### What to do
Could you write out the records below exactly as they appear, leaving out any pictures?

### Data shown
┄┄┄┄┄┄┄┄┄┄
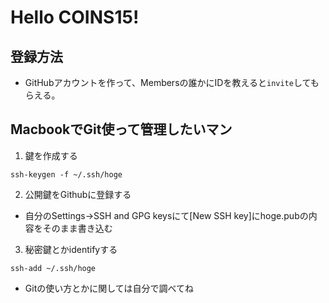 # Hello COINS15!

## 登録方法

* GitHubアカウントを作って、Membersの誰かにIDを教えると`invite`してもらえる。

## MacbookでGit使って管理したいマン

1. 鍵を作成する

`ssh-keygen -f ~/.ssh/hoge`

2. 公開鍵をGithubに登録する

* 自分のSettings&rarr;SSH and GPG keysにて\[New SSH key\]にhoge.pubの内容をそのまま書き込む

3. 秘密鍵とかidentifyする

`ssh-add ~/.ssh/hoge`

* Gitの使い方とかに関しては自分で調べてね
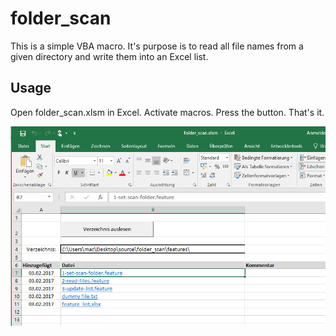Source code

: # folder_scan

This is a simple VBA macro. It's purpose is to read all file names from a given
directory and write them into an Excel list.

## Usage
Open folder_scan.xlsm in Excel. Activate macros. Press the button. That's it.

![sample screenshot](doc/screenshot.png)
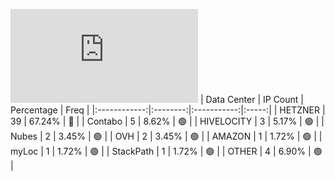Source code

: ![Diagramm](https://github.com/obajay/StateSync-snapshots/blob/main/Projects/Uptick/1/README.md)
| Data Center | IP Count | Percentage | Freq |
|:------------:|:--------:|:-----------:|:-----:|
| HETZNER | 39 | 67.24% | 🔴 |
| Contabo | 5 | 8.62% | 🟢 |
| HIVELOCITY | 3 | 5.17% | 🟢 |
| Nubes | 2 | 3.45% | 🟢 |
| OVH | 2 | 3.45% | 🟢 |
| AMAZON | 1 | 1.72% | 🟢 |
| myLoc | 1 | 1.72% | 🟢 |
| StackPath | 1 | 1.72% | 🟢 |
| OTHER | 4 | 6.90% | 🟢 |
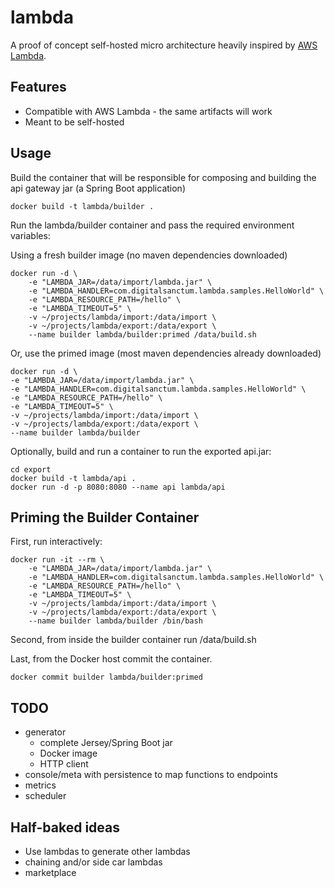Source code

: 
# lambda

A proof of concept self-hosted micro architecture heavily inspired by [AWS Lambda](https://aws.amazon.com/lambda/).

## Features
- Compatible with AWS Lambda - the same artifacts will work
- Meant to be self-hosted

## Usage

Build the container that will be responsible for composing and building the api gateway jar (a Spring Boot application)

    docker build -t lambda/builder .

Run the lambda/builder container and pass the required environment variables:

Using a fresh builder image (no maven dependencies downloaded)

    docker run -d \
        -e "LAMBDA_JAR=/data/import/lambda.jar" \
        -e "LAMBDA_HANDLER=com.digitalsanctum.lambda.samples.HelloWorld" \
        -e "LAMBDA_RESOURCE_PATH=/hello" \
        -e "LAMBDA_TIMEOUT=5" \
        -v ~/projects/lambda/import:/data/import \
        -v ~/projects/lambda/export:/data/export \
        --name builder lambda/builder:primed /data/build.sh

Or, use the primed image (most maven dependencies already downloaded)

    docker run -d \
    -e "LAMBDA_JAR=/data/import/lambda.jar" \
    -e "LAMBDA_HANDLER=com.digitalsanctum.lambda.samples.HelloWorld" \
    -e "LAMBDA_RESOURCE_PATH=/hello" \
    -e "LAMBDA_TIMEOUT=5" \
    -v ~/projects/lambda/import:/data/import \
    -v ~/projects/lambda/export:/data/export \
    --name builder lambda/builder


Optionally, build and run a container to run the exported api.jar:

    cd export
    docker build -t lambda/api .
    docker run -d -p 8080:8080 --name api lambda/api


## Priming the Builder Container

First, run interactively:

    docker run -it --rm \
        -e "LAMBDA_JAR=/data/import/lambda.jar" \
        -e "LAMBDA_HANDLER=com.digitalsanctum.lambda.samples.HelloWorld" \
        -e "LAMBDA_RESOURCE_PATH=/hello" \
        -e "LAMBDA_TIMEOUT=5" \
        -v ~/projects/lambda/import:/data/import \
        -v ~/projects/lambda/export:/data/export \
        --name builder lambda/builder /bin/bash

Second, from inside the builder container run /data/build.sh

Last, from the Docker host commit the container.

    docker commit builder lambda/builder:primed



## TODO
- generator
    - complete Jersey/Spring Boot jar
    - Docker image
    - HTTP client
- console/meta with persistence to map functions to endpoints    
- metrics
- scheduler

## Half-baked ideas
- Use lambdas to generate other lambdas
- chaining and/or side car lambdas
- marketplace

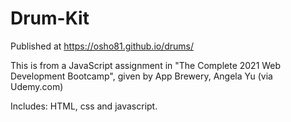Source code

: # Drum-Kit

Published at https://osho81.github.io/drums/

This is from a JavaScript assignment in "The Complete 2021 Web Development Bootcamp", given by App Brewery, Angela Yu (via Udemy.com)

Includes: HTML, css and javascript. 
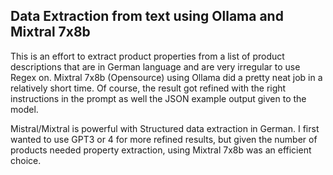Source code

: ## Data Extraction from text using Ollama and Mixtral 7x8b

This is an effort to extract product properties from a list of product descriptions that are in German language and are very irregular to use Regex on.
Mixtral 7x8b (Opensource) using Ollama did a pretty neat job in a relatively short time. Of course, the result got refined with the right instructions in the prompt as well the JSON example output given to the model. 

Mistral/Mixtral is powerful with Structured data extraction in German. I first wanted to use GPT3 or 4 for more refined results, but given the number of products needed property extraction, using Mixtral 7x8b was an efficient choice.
┄┄┄┄┄┄┄┄┄┄
### Output of the exercise
 # Hello COINS15!

## 登録方法

* GitHubアカウントを作って、Membersの誰かにIDを教えると`invite`してもらえる。

## MacbookでGit使って管理したいマン

1. 鍵を作成する

`ssh-keygen -f ~/.ssh/hoge`

2. 公開鍵をGithubに登録する

* 自分のSettings&rarr;SSH and GPG keysにて\[New SSH key\]にhoge.pubの内容をそのまま書き込む

3. 秘密鍵とかidentifyする

`ssh-add ~/.ssh/hoge`

* Gitの使い方とかに関しては自分で調べてね
Source code

: # folder_scan

This is a simple VBA macro. It's purpose is to read all file names from a given
directory and write them into an Excel list.

## Usage
Open folder_scan.xlsm in Excel. Activate macros. Press the button. That's it.

![sample screenshot](doc/screenshot.png)
Source code

: ![Diagramm](https://github.com/obajay/StateSync-snapshots/blob/main/Projects/Uptick/1/README.md)
| Data Center | IP Count | Percentage | Freq |
|:------------:|:--------:|:-----------:|:-----:|
| HETZNER | 39 | 67.24% | 🔴 |
| Contabo | 5 | 8.62% | 🟢 |
| HIVELOCITY | 3 | 5.17% | 🟢 |
| Nubes | 2 | 3.45% | 🟢 |
| OVH | 2 | 3.45% | 🟢 |
| AMAZON | 1 | 1.72% | 🟢 |
| myLoc | 1 | 1.72% | 🟢 |
| StackPath | 1 | 1.72% | 🟢 |
| OTHER | 4 | 6.90% | 🟢 |
Source code

: 
# lambda

A proof of concept self-hosted micro architecture heavily inspired by [AWS Lambda](https://aws.amazon.com/lambda/).

## Features
- Compatible with AWS Lambda - the same artifacts will work
- Meant to be self-hosted

## Usage

Build the container that will be responsible for composing and building the api gateway jar (a Spring Boot application)

    docker build -t lambda/builder .

Run the lambda/builder container and pass the required environment variables:

Using a fresh builder image (no maven dependencies downloaded)

    docker run -d \
        -e "LAMBDA_JAR=/data/import/lambda.jar" \
        -e "LAMBDA_HANDLER=com.digitalsanctum.lambda.samples.HelloWorld" \
        -e "LAMBDA_RESOURCE_PATH=/hello" \
        -e "LAMBDA_TIMEOUT=5" \
        -v ~/projects/lambda/import:/data/import \
        -v ~/projects/lambda/export:/data/export \
        --name builder lambda/builder:primed /data/build.sh

Or, use the primed image (most maven dependencies already downloaded)

    docker run -d \
    -e "LAMBDA_JAR=/data/import/lambda.jar" \
    -e "LAMBDA_HANDLER=com.digitalsanctum.lambda.samples.HelloWorld" \
    -e "LAMBDA_RESOURCE_PATH=/hello" \
    -e "LAMBDA_TIMEOUT=5" \
    -v ~/projects/lambda/import:/data/import \
    -v ~/projects/lambda/export:/data/export \
    --name builder lambda/builder


Optionally, build and run a container to run the exported api.jar:

    cd export
    docker build -t lambda/api .
    docker run -d -p 8080:8080 --name api lambda/api


## Priming the Builder Container

First, run interactively:

    docker run -it --rm \
        -e "LAMBDA_JAR=/data/import/lambda.jar" \
        -e "LAMBDA_HANDLER=com.digitalsanctum.lambda.samples.HelloWorld" \
        -e "LAMBDA_RESOURCE_PATH=/hello" \
        -e "LAMBDA_TIMEOUT=5" \
        -v ~/projects/lambda/import:/data/import \
        -v ~/projects/lambda/export:/data/export \
        --name builder lambda/builder /bin/bash

Second, from inside the builder container run /data/build.sh

Last, from the Docker host commit the container.

    docker commit builder lambda/builder:primed



## TODO
- generator
    - complete Jersey/Spring Boot jar
    - Docker image
    - HTTP client
- console/meta with persistence to map functions to endpoints    
- metrics
- scheduler

## Half-baked ideas
- Use lambdas to generate other lambdas
- chaining and/or side car lambdas
- marketplace

Source code

: # Drum-Kit

Published at https://osho81.github.io/drums/

This is from a JavaScript assignment in "The Complete 2021 Web Development Bootcamp", given by App Brewery, Angela Yu (via Udemy.com)

Includes: HTML, css and javascript. 
Source code

: ## Data Extraction from text using Ollama and Mixtral 7x8b

This is an effort to extract product properties from a list of product descriptions that are in German language and are very irregular to use Regex on.
Mixtral 7x8b (Opensource) using Ollama did a pretty neat job in a relatively short time. Of course, the result got refined with the right instructions in the prompt as well the JSON example output given to the model. 

Mistral/Mixtral is powerful with Structured data extraction in German. I first wanted to use GPT3 or 4 for more refined results, but given the number of products needed property extraction, using Mixtral 7x8b was an efficient choice.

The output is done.